Happpy new year once more everyone! I meant to post this earlier but I really didn´t have the time. I was fortunate enough to be able to go to London for the first time during the holidays and liked it so much! I will talk about London itself another time but one of the places we visited was the Charles Dickens Museum. It is the house where he lived in London.
Ready to come in?
The museum is such an interesting place to visit, especially during Christmas. When I was growing up, my mom often read A Christmas Carol to me and I have memories of seeing the story performed at the theatre. My husband was quite keen on visiting too because Charles Dickens is his favourite English autor. He learned a lot of English by reading Oliver Twist.
So, what does this have to do with fuitcake? Well, Dickens highlighted the importance of the Christmas dinner and the ceremonious moment when Mrs Cratchit brought out the plum pudding. It got me thinking about the traditions behind the food that we eat when we celebrate. We prepare the food with a lot of love but also with a kind of homage to the past. Not just any past, our past. I prepare my fruitcake knowing my grandmother would be really proud of me. Years ago, she did the same thing. Now I am carrying on a tradition. At Christmas and new year´s, we have the opportunity of being with friend or family and celebrating. And that celebrating involves food and and usually a lovely drink or two! Dickens himself enjoyed inviting people to his house to eat and here is a photo of his dining room.
Not that big, but at one point, as many a 18 people dined in there!
I think the most impressive and perhaps the most astonishing part of the house was the kitchen. If you read the description below, it is quite a revelation.
Those servants worked especially hard. I read that the servants held Charles Dickens in deep regard because he treated them well.
No running water so you have to pump it out!
A typical Christmas meal would have loads of courses and let us not forget to mention that the kitchen was downstairs. Those servants had to be pretty fit going back and forth all the time!
Sorry for the slightly blurry photo but I took this photo just when I discovered that Mrs. Dicken actually published a cookbook! I was stunned! I actually ordered it on Amazon because even if I don´t use the recipes, it would, in my opinion, be interesting to read a bit of culinary history in Victorian times!
Before I move on to the fruitcakes, I should mention that on part of the kitchen was set up to look like someone was about to begin making a Christmas pudding. The ingredients are similar to the ones we use to make fruitcakes so it was lovely to see.

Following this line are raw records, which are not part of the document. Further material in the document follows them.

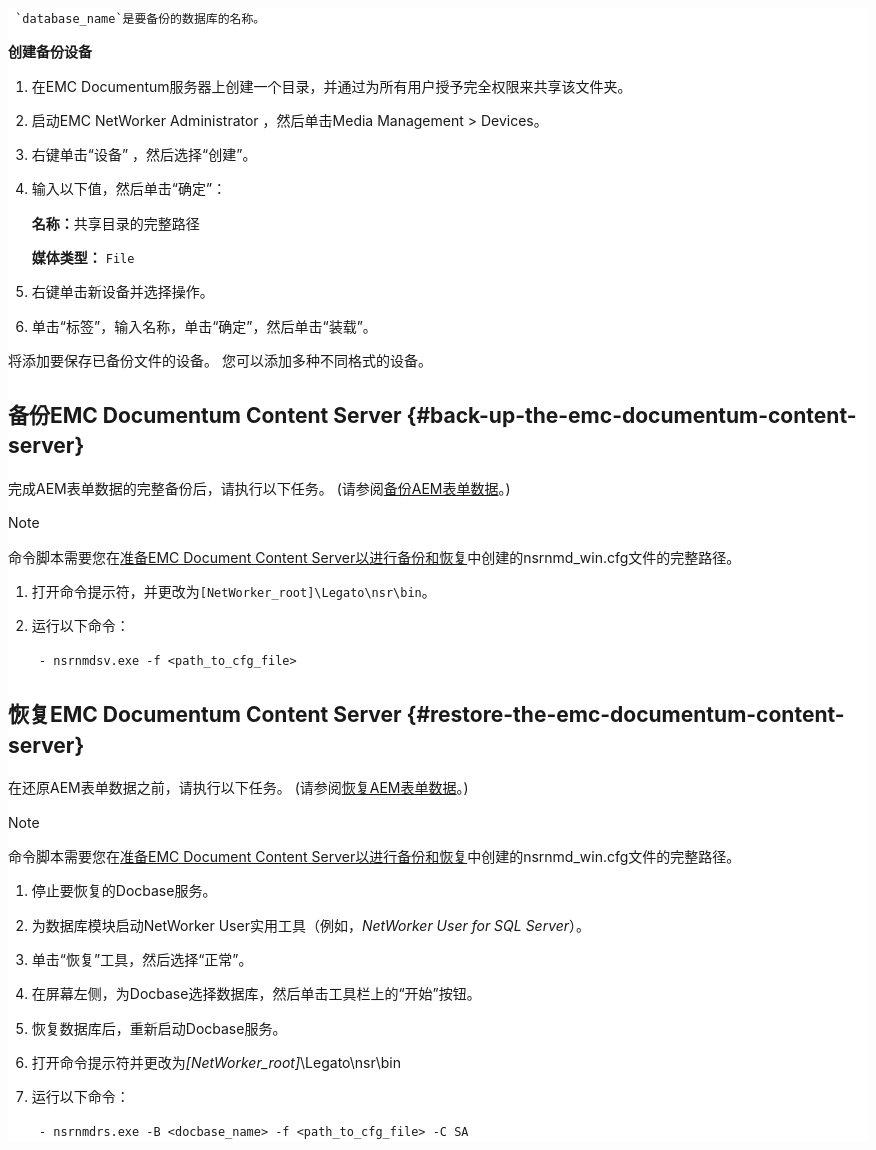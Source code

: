      `database_name`是要备份的数据库的名称。

**创建备份设备**

1. 在EMC Documentum服务器上创建一个目录，并通过为所有用户授予完全权限来共享该文件夹。
1. 启动EMC NetWorker Administrator ，然后单击Media Management > Devices。
1. 右键单击“设备” ，然后选择“创建”。
1. 输入以下值，然后单击“确定”：

   **名称：**&#x200B;共享目录的完整路径

   **媒体类型：** `File`

1. 右键单击新设备并选择操作。
1. 单击“标签”，输入名称，单击“确定”，然后单击“装载”。

将添加要保存已备份文件的设备。 您可以添加多种不同格式的设备。

## 备份EMC Documentum Content Server {#back-up-the-emc-documentum-content-server}

完成AEM表单数据的完整备份后，请执行以下任务。 (请参阅[备份AEM表单数据](/help/forms/using/admin-help/backing-aem-forms-data.md#backing-up-the-aem-forms-data)。)

>[!NOTE]
>
>命令脚本需要您在[准备EMC Document Content Server以进行备份和恢复](backing-recovering-emc-documentum-repository.md#preparing-the-emc-document-content-server-for-backup-and-recovery)中创建的nsrnmd_win.cfg文件的完整路径。

1. 打开命令提示符，并更改为`[NetWorker_root]\Legato\nsr\bin`。
1. 运行以下命令：

   ```shell
    - nsrnmdsv.exe -f <path_to_cfg_file>
   ```

## 恢复EMC Documentum Content Server {#restore-the-emc-documentum-content-server}

在还原AEM表单数据之前，请执行以下任务。 (请参阅[恢复AEM表单数据](/help/forms/using/admin-help/recovering-aem-forms-data.md#recovering-the-aem-forms-data)。)

>[!NOTE]
>
>命令脚本需要您在[准备EMC Document Content Server以进行备份和恢复](backing-recovering-emc-documentum-repository.md#preparing-the-emc-document-content-server-for-backup-and-recovery)中创建的nsrnmd_win.cfg文件的完整路径。

1. 停止要恢复的Docbase服务。
1. 为数据库模块启动NetWorker User实用工具（例如，*NetWorker User for SQL Server*）。
1. 单击“恢复”工具，然后选择“正常”。
1. 在屏幕左侧，为Docbase选择数据库，然后单击工具栏上的“开始”按钮。
1. 恢复数据库后，重新启动Docbase服务。
1. 打开命令提示符并更改为&#x200B;*[NetWorker_root]*\Legato\nsr\bin
1. 运行以下命令：

   ```shell
    - nsrnmdrs.exe -B <docbase_name> -f <path_to_cfg_file> -C SA
   ```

Maybe next Christmas I will try my hand at a Christmas pudding. 😉
If I do, I will remember my visit to this house. It was unforgettable.

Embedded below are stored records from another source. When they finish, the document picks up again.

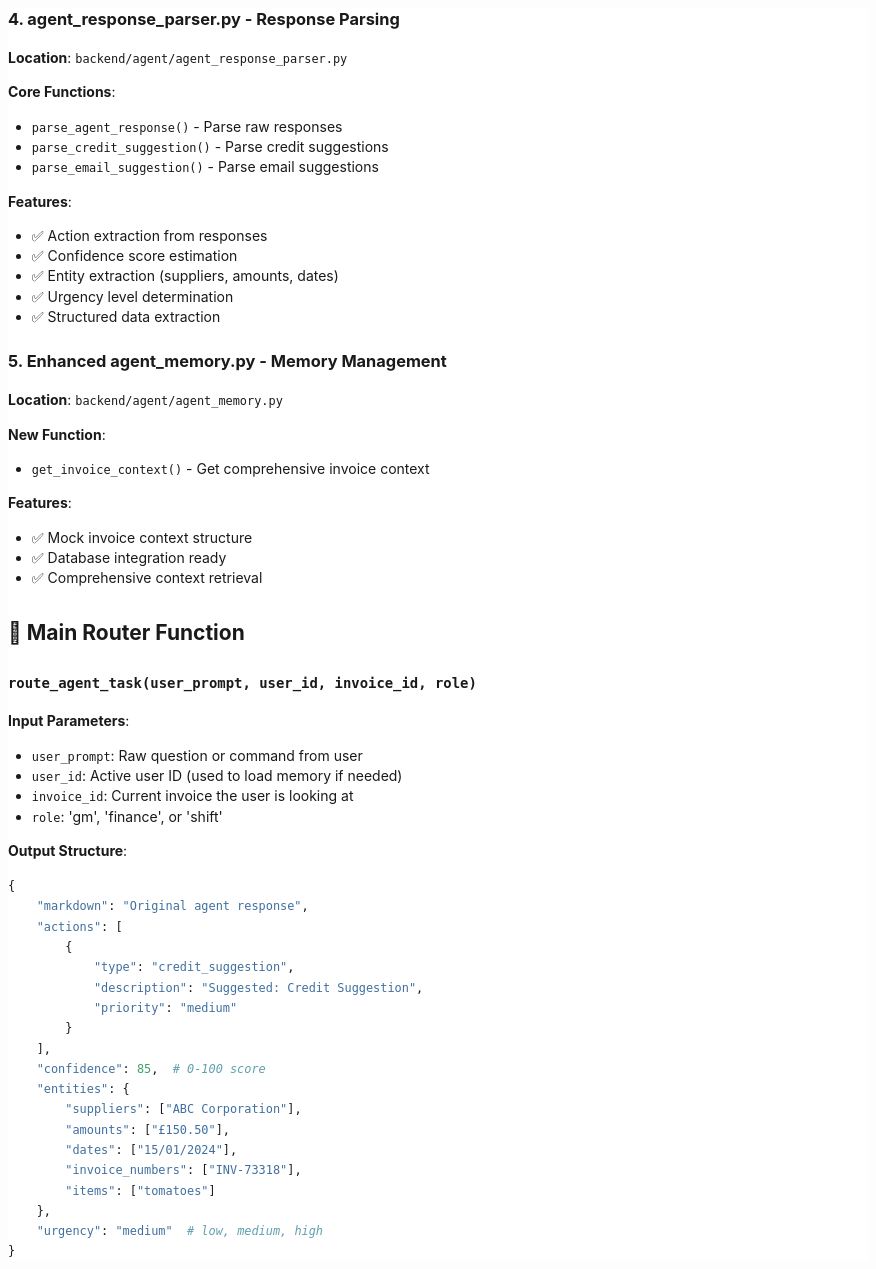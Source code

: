 ### 4. **agent_response_parser.py** - Response Parsing
**Location**: `backend/agent/agent_response_parser.py`

**Core Functions**:
- `parse_agent_response()` - Parse raw responses
- `parse_credit_suggestion()` - Parse credit suggestions
- `parse_email_suggestion()` - Parse email suggestions

**Features**:
- ✅ Action extraction from responses
- ✅ Confidence score estimation
- ✅ Entity extraction (suppliers, amounts, dates)
- ✅ Urgency level determination
- ✅ Structured data extraction

### 5. **Enhanced agent_memory.py** - Memory Management
**Location**: `backend/agent/agent_memory.py`

**New Function**:
- `get_invoice_context()` - Get comprehensive invoice context

**Features**:
- ✅ Mock invoice context structure
- ✅ Database integration ready
- ✅ Comprehensive context retrieval

## 🎯 **Main Router Function**

### `route_agent_task(user_prompt, user_id, invoice_id, role)`

**Input Parameters**:
- `user_prompt`: Raw question or command from user
- `user_id`: Active user ID (used to load memory if needed)
- `invoice_id`: Current invoice the user is looking at
- `role`: 'gm', 'finance', or 'shift'

**Output Structure**:
```python
{
    "markdown": "Original agent response",
    "actions": [
        {
            "type": "credit_suggestion",
            "description": "Suggested: Credit Suggestion",
            "priority": "medium"
        }
    ],
    "confidence": 85,  # 0-100 score
    "entities": {
        "suppliers": ["ABC Corporation"],
        "amounts": ["£150.50"],
        "dates": ["15/01/2024"],
        "invoice_numbers": ["INV-73318"],
        "items": ["tomatoes"]
    },
    "urgency": "medium"  # low, medium, high
}
```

And now for the fruitcake challenge! I have to thank those of you who participated and I don´t mean just those of you who baked a cake. I also mean those of you who encouraged me or showed interest in it. That is so nice. It is true that the blogging ¨family¨is lovely and it has been an unexpected gift. I think one of the most interesting aspects of this challenge is seeing that there is no ¨one¨way to make a fruitcake and I love that!
The first fruitcake is from a beautiful blog from Lili over at
Lili´s Cakes . Lili has the tremendous talent of tormenting with her gorgeous recipes and potos. I love the fact that she actually illustrates her recipes. An example? Check out this work of art!
The next cake is from Sadie over at Sadie´s Nest
Sadie has a beautiful blog and it reflects the kind of person she is. It has been so nice to have ¨met¨her! I especially love the shape of this cake! It is beautiful! I also like the fact that Sadie perfected the recipe according to the way she liked it! Also, her fruticake is ready to scarf down as son as it cools down! No waiting here! Love it!
Another beautiful fruitcake post is over at tentimestea Oh my gosh..this post blew me away because there were photos of fruitcakes past. (Haha no Christmas Carol reference there). The photos are beautiful. Here is an example.
Isn´t it beautiful? I was checking out the recipe and was intrigued to learn that both brandy and coffee were used! I have never heard of coffee in a fruitcake but it must add a great flavour! What a great tip!
I enjoyed reading all of the participants´posts and once again thank them. I leave all of you with a photo of my favourite souvenir from the Charles Dickens Museum.